- _Task item_: Among the entries, how many lines hold the word "Quieres"? Respond with that number only.

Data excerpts
^^^^^^^^
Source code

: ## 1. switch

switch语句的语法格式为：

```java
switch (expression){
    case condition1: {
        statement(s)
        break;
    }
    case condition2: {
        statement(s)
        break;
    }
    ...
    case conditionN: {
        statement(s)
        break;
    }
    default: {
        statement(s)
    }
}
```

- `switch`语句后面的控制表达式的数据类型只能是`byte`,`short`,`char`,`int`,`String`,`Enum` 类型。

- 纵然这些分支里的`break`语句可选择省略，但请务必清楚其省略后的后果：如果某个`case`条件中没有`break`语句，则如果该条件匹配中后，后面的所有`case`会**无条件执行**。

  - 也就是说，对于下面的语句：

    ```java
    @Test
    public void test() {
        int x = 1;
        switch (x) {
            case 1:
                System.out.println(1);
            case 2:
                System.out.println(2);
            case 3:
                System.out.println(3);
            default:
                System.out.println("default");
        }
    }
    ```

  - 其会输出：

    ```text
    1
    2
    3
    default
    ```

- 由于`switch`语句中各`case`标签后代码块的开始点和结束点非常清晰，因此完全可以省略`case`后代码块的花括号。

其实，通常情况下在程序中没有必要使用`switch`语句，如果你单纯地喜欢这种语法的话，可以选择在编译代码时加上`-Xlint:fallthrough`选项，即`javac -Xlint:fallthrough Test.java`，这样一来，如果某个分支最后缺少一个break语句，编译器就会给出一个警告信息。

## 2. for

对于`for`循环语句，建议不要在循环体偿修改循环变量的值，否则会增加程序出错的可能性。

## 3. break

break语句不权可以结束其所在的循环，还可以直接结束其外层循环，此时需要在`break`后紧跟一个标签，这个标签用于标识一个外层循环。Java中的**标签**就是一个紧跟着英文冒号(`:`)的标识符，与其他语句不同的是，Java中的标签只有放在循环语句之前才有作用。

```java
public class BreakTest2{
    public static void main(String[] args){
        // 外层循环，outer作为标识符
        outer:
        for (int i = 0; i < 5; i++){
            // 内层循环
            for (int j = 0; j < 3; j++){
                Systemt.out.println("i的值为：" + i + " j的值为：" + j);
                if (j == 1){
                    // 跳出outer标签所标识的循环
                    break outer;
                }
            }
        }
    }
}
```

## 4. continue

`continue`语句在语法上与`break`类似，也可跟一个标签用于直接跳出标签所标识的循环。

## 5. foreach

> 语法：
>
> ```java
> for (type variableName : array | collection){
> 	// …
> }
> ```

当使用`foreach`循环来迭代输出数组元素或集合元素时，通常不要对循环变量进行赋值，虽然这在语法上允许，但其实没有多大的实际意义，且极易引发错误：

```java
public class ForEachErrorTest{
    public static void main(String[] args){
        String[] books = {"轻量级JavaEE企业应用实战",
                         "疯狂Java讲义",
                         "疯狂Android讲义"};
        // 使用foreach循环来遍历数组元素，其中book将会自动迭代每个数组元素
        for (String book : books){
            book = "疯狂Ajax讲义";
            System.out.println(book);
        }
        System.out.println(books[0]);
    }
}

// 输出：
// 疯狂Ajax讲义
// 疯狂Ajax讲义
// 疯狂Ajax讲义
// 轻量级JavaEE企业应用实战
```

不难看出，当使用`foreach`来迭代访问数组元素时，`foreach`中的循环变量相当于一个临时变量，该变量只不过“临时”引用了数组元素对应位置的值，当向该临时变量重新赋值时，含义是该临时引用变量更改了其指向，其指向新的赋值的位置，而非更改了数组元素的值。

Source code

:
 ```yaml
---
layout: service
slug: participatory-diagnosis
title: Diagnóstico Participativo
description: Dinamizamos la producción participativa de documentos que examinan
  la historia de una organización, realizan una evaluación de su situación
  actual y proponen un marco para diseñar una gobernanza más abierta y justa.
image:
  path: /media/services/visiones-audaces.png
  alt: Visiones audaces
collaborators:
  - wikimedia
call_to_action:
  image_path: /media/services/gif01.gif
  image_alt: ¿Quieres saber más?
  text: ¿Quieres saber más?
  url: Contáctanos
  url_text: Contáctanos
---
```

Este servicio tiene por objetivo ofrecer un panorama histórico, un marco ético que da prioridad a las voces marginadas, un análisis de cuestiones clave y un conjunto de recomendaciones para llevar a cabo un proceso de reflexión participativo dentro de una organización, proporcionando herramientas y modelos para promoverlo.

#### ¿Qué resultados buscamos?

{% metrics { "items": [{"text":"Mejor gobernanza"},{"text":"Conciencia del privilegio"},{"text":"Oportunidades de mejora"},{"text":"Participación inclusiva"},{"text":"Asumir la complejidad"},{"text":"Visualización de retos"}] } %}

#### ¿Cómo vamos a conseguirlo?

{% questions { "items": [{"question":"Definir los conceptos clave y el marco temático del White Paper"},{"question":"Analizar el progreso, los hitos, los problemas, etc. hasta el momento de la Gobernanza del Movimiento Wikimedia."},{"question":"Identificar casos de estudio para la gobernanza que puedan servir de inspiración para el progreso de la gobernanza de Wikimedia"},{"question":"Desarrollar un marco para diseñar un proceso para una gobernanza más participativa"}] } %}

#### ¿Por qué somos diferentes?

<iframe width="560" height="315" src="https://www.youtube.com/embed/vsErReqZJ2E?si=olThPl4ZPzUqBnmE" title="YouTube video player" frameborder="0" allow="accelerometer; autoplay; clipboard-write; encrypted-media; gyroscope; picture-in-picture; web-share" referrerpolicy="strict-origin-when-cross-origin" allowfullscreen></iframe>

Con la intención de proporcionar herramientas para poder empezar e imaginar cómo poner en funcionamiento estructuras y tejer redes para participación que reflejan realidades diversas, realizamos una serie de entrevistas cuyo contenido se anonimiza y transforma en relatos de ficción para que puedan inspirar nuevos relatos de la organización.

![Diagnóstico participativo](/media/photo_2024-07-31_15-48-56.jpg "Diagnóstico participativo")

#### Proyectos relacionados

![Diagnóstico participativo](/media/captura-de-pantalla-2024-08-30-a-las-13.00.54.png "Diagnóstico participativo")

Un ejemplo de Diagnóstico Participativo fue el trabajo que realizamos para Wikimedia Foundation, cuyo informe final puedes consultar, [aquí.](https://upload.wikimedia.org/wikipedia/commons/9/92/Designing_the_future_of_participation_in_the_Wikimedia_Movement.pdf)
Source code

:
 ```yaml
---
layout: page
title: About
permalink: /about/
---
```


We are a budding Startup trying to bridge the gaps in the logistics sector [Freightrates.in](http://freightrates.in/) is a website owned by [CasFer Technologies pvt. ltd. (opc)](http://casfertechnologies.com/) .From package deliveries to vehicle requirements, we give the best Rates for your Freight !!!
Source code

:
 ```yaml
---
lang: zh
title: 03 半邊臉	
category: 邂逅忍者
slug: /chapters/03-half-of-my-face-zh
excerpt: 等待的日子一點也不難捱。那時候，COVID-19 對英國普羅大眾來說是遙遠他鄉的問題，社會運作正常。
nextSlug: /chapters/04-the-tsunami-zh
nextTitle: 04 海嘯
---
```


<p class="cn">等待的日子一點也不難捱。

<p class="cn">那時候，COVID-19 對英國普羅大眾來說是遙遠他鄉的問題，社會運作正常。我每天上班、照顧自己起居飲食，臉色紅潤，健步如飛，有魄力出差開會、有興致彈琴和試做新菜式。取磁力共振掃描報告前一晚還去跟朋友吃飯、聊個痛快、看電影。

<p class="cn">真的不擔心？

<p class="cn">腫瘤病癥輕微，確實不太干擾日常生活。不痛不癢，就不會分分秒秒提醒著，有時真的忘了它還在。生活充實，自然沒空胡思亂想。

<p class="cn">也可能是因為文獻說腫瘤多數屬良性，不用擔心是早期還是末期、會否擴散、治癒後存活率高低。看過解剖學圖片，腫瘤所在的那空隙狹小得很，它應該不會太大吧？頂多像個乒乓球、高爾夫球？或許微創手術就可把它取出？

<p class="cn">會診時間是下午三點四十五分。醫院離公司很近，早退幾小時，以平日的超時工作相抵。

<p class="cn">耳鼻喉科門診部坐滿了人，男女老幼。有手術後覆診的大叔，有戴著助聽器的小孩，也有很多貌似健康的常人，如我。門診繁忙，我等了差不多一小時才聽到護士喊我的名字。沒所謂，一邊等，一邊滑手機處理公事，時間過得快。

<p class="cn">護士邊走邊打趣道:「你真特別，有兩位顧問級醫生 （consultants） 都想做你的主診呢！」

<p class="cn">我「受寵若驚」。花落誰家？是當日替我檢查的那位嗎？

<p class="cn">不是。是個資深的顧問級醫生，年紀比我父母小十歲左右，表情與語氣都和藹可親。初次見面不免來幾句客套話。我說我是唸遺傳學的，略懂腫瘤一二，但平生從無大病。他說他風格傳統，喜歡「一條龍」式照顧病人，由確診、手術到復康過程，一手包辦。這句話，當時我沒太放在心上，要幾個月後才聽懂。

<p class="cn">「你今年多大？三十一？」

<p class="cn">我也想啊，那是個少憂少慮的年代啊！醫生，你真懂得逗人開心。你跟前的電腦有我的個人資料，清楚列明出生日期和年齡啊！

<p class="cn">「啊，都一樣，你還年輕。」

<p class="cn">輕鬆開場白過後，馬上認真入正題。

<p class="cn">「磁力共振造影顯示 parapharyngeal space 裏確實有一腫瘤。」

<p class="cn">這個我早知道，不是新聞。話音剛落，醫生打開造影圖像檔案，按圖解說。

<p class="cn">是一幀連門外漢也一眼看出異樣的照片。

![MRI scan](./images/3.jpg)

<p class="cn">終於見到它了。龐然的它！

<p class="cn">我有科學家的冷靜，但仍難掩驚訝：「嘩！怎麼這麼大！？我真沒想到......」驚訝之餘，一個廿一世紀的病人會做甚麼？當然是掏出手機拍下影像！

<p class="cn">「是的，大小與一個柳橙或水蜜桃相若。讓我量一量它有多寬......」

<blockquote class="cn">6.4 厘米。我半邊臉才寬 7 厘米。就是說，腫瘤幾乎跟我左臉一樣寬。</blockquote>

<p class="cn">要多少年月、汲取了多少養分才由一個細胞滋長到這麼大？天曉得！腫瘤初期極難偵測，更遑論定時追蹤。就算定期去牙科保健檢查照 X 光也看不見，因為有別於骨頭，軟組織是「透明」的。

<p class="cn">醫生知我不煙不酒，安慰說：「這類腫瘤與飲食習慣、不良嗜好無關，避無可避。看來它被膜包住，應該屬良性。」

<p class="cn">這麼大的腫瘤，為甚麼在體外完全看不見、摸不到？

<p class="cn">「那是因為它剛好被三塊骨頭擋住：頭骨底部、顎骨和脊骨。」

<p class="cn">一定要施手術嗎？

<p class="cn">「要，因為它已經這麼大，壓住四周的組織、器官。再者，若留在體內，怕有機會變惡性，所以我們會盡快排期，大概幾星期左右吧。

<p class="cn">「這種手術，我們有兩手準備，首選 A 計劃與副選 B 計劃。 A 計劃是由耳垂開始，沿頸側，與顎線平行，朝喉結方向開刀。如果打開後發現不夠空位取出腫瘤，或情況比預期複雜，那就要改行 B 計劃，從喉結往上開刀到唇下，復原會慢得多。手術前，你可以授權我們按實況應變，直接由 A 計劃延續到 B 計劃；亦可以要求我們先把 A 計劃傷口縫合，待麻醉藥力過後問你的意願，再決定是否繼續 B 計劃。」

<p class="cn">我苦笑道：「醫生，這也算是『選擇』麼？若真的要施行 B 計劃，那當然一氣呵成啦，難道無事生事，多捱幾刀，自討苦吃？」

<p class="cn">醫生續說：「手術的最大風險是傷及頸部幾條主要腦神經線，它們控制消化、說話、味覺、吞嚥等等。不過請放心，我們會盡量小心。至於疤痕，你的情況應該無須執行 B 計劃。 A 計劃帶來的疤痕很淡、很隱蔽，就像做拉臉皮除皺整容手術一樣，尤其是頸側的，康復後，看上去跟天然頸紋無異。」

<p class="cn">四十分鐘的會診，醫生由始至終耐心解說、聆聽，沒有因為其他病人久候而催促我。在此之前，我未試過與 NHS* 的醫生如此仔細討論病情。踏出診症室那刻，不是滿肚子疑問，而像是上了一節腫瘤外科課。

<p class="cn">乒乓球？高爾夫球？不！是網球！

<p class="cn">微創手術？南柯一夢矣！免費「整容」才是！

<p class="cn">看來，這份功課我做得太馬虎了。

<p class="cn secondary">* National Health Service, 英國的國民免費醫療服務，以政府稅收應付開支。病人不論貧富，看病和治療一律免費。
^^^^^^^^
- _Task solution_: 2